▶ _Directions for this task_
Every line in the records below with the string "supplier" needs to be copied out.

▶ _Extracted records_
□ □ □ □ □ □ □
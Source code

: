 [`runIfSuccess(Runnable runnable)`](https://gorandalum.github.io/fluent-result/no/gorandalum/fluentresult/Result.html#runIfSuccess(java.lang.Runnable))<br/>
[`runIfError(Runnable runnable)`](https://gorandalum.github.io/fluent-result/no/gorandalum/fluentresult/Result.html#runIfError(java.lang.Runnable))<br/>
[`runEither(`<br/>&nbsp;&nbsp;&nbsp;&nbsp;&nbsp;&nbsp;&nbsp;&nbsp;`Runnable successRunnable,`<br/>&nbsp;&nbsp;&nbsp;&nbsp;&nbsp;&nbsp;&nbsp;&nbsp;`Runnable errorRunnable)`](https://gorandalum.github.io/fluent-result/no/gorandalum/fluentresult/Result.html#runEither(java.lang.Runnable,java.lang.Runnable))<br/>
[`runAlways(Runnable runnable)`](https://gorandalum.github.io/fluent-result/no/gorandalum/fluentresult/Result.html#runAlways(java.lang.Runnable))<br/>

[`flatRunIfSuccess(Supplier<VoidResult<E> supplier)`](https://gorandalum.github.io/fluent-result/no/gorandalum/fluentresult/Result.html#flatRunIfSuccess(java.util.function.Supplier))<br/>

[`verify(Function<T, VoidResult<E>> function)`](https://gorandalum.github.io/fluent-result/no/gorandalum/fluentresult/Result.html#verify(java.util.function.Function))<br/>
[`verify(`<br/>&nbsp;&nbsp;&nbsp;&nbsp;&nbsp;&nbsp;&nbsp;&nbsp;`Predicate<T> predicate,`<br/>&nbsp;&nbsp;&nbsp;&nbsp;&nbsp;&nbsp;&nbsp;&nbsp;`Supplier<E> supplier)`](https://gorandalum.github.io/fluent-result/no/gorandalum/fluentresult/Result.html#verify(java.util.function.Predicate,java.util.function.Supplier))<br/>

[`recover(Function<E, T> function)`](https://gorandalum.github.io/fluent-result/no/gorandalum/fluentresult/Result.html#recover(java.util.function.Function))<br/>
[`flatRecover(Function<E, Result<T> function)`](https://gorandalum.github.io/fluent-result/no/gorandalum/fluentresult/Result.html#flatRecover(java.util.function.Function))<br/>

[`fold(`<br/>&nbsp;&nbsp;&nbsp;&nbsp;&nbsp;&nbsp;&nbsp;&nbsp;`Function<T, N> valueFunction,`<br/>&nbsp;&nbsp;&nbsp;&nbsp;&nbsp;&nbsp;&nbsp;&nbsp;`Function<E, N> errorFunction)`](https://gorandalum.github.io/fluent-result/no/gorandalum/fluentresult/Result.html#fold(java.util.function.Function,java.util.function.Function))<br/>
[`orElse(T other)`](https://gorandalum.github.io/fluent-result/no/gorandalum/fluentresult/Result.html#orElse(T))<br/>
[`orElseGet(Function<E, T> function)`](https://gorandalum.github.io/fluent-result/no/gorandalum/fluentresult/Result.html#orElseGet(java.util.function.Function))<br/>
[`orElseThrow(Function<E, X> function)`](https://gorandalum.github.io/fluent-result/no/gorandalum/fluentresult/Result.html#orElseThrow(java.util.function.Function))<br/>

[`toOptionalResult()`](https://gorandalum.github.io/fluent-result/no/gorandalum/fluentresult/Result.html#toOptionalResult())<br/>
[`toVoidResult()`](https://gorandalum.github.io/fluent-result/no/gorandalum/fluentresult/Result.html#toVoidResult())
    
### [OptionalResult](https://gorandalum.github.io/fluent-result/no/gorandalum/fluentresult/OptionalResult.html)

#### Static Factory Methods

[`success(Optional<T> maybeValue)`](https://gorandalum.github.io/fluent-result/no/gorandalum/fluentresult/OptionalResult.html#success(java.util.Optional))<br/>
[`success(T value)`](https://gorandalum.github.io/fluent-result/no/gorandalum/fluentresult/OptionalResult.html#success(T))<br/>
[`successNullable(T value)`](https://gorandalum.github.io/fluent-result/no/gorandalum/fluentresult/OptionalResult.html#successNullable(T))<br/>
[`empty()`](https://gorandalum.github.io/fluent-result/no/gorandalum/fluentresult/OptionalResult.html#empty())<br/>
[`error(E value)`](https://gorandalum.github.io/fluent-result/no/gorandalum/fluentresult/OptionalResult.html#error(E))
□ □ □ □ □ □ □
▶ _Response for this exercise_
[`flatRunIfSuccess(Supplier<VoidResult<E> supplier)`](https://gorandalum.github.io/fluent-result/no/gorandalum/fluentresult/Result.html#flatRunIfSuccess(java.util.function.Supplier))<br/>
[`verify(`<br/>&nbsp;&nbsp;&nbsp;&nbsp;&nbsp;&nbsp;&nbsp;&nbsp;`Predicate<T> predicate,`<br/>&nbsp;&nbsp;&nbsp;&nbsp;&nbsp;&nbsp;&nbsp;&nbsp;`Supplier<E> supplier)`](https://gorandalum.github.io/fluent-result/no/gorandalum/fluentresult/Result.html#verify(java.util.function.Predicate,java.util.function.Supplier))<br/>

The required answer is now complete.